Neural Network Module

RecIS’s neural network module provides components optimized for sparse computation, including dynamic embedding, sparse merging, feature filtering and other core functionalities.

Components

Component Overview

Component Description

Component

Description

HashTable Module

Core implementation of dynamic embedding tables

Feature Admission and Feature Filtering

Feature admission and feature filtering strategies

Dynamic Embedding Tables

High-level wrapper for dynamically expandable embedding tables, supporting distributed and sparse merging performance optimizations

Initializers

Initializers

Other Functional Interfaces

Other functional interfaces

Best Practices

Performance Optimization

  1. Reasonable block_size Setting:

    # Adjust block_size based on memory size
    emb_opt = EmbeddingOption(
        embedding_dim=64,
        block_size=8192,  # Smaller block_size suitable for memory-constrained environments
        shared_name="embedding"
    )
    
  2. Use Appropriate Initializers:

    # For deep networks, use smaller initialization standard deviation
    from recis.nn.initializers import TruncNormalInitializer
    
    emb_opt = EmbeddingOption(
        embedding_dim=128,
        initializer=TruncNormalInitializer(std=0.001)
    )
    
  3. Enable coalesced Optimization:

    # For multi-table queries, enabling coalesced can improve performance
    emb_opt = EmbeddingOption(
        embedding_dim=64,
        coalesced=True,
        shared_name="coalesced_emb"
    )
    

Distributed Training

import torch.distributed as dist

# Initialize distributed environment
dist.init_process_group()

# Create distributed embedding
emb_opt = EmbeddingOption(
    embedding_dim=64,
    pg=dist.group.WORLD,
    grad_reduce_by="worker"
)
embedding = DynamicEmbedding(emb_opt)

Memory Management

# For large-scale embedding, use half precision
emb_opt = EmbeddingOption(
    embedding_dim=256,
    dtype=torch.float16,
    device=torch.device("cuda")
)

Common Questions

Q: How to handle variable-length sequence embedding?

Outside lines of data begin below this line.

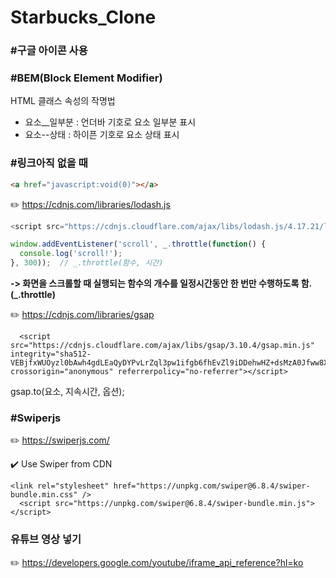# Starbucks_Clone

### #구글 아이콘 사용
<link rel="stylesheet" href="https://fonts.googleapis.com/icon?family=Material+Icons">

### #BEM(Block Element Modifier)
HTML 클래스 속성의 작명법
- 요소__일부분 : 언더바 기호로 요소 일부분 표시
- 요소--상태 : 하이픈 기호로 요소 상태 표시

### #링크아직 없을 때
```html
<a href="javascript:void(0)"></a>
```

✏️ https://cdnjs.com/libraries/lodash.js
```js
<script src="https://cdnjs.cloudflare.com/ajax/libs/lodash.js/4.17.21/lodash.min.js" integrity="sha512-WFN04846sdKMIP5LKNphMaWzU7YpMyCU245etK3g/2ARYbPK9Ub18eG+ljU96qKRCWh+quCY7yefSmlkQw1ANQ==" crossorigin="anonymous" referrerpolicy="no-referrer"></script>
```
```js
window.addEventListener('scroll', _.throttle(function() {
  console.log('scroll!');
}, 300));  // _.throttle(함수, 시간)
```
__-> 화면을 스크롤할 때 실행되는 함수의 개수를 일정시간동안 한 번만 수행하도록 함.(_.throttle)__

✏️ https://cdnjs.com/libraries/gsap
```
  <script src="https://cdnjs.cloudflare.com/ajax/libs/gsap/3.10.4/gsap.min.js" integrity="sha512-VEBjfxWUOyzl0bAwh4gdLEaQyDYPvLrZql3pw1ifgb6fhEvZl9iDDehwHZ+dsMzA0Jfww8Xt7COSZuJ/slxc4Q==" crossorigin="anonymous" referrerpolicy="no-referrer"></script>
```
gsap.to(요소, 지속시간, 옵션);


### #Swiperjs
✏️ https://swiperjs.com/

✔️ Use Swiper from CDN
```
<link rel="stylesheet" href="https://unpkg.com/swiper@6.8.4/swiper-bundle.min.css" />
  <script src="https://unpkg.com/swiper@6.8.4/swiper-bundle.min.js"></script>
```

### 유튜브 영상 넣기
✏️ https://developers.google.com/youtube/iframe_api_reference?hl=ko
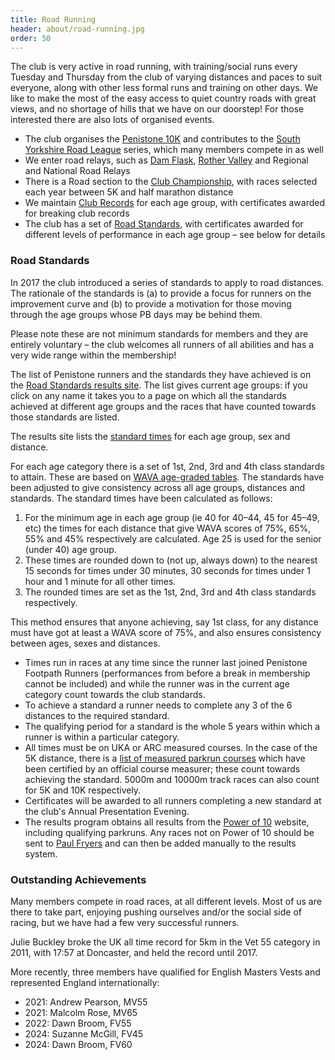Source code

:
 ```yaml
---
title: Road Running
header: about/road-running.jpg
order: 50
---
```

The club is very active in road running, with training/social runs every Tuesday and Thursday from the club of varying distances and paces to suit everyone, along with other less formal runs and training on other days. We like to make the most of the easy access to quiet country roads with great views, and no shortage of hills that we have on our doorstep! For those interested there are also lots of organised events.

* The club organises the [Penistone 10K](https://pfrac.co.uk/races/penistone-10k-race) and contributes to the [South Yorkshire Road League](https://www.sycaa.org.uk/road/) series, which many members compete in as well
* We enter road relays, such as [Dam Flask](https://www.sheffieldrunningclub.org.uk/racing/our-hosted-races/dam-flask-relays/), [Rother Valley](https://hillsboroughandrivelinrunningclub.co.uk/rother-valley-relays/) and Regional and National Road Relays
* There is a Road section to the [Club Championship](https://pfrac.co.uk/competitions/club-championship), with races selected each year between 5K and half marathon distance
* We maintain [Club Records](http://results.pfrac.co.uk/records/) for each age group, with certificates awarded for breaking club records
* The club has a set of [Road Standards](http://results.pfrac.co.uk/road-standards/), with certificates awarded for different levels of performance in each age group &ndash; see below for details

### Road Standards

In 2017 the club introduced a series of standards to apply to road distances. The rationale of the standards is (a) to provide a focus for runners on the improvement curve and (b) to provide a motivation for those moving through the age groups whose PB days may be behind them.

Please note these are not minimum standards for members and they are entirely voluntary &ndash; the club welcomes all runners of all abilities and has a very wide range within the membership!

The list of Penistone runners and the standards they have achieved is on the [Road Standards results site](http://results.pfrac.co.uk/road-standards/). The list gives current age groups: if you click on any name it takes you to a page on which all the standards achieved at different age groups and the races that have counted towards those standards are listed.

The results site lists the [standard times](http://results.pfrac.co.uk/road-standards/standards-list) for each age group, sex and distance.

For each age category there is a set of 1st, 2nd, 3rd and 4th class standards to attain. These are based on [WAVA age-graded tables](http://www.howardgrubb.co.uk/athletics/wmaroad15.html). The standards have been adjusted to give consistency across all age groups, distances and standards. The standard times have been calculated as follows:

1. For the minimum age in each age group (ie 40 for 40&ndash;44, 45 for 45&ndash;49, etc) the times for each distance that give WAVA scores of 75%, 65%, 55% and 45% respectively are calculated. Age 25 is used for the senior (under 40) age group.
2. These times are rounded down to (not up, always down) to the nearest 15 seconds for times under 30 minutes, 30 seconds for times under 1 hour and 1 minute for all other times.
3. The rounded times are set as the 1st, 2nd, 3rd and 4th class standards respectively.

This method ensures that anyone achieving, say 1st class, for any distance must have got at least a WAVA score of 75%, and also ensures consistency between ages, sexes and distances.

* Times run in races at any time since the runner last joined Penistone Footpath Runners (performances from before a break in membership cannot be included) and while the runner was in the current age category count towards the club standards.
* To achieve a standard a runner needs to complete any 3 of the 6 distances to the required standard.
* The qualifying period for a standard is the whole 5 years within which a runner is within a particular category.
* All times must be on UKA or ARC measured courses. In the case of the 5K distance, there is a [list of measured parkrun courses](http://coursemeasurement.org.uk/parkrun/list.php) which have been certified by an official course measurer; these count towards achieving the standard. 5000m and 10000m track races can also count for 5K and 10K respectively.
* Certificates will be awarded to all runners completing a new standard at the club's Annual Presentation Evening.
* The results program obtains all results from the [Power of 10](http://www.powerof10.info/athletes/athleteslookup.aspx?club=Penistone) website, including qualifying parkruns. Any races not on Power of 10 should be sent to [Paul Fryers](mailto:paul.fryers@gmail.com) and can then be added manually to the results system.

### Outstanding Achievements

Many members compete in road races, at all different levels.  Most of us are there to take part, enjoying pushing ourselves and/or the social side of racing, but we have had a few very successful runners.

Julie Buckley broke the UK all time record for 5km in the Vet 55 category in 2011, with 17:57 at Doncaster, and held the record until 2017.

More recently, three members have qualified for English Masters Vests and represented England internationally:

* 2021: Andrew Pearson, MV55
* 2021: Malcolm Rose, MV65
* 2022: Dawn Broom, FV55
* 2﻿024: Suzanne McGill, FV45
* 2﻿024: Dawn Broom, FV60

A: Use RaggedTensor as input:

from recis.ragged.tensor import RaggedTensor

# Create RaggedTensor
values = torch.LongTensor([1, 2, 3, 4, 5])
offsets = torch.LongTensor([0, 2, 5])  # Two sequences: [1,2] and [3,4,5]
ragged_input = RaggedTensor(values, offsets)

# Use embedding
output = embedding(ragged_input)

Q: How to share embedding parameters?

A: By setting the same shared_name:

# Two embeddings share parameters
user_emb = DynamicEmbedding(EmbeddingOption(
    embedding_dim=64,
    shared_name="shared_emb"
))

item_emb = DynamicEmbedding(EmbeddingOption(
    embedding_dim=64,
    shared_name="shared_emb"  # Same name
))

Q: How to optimize embedding lookup performance?

A: You can optimize through the following ways:

  1. Enable coalesced=True for batch query optimization

  2. Use appropriate grad_reduce_by strategy

  3. Set correct device when computing on GPU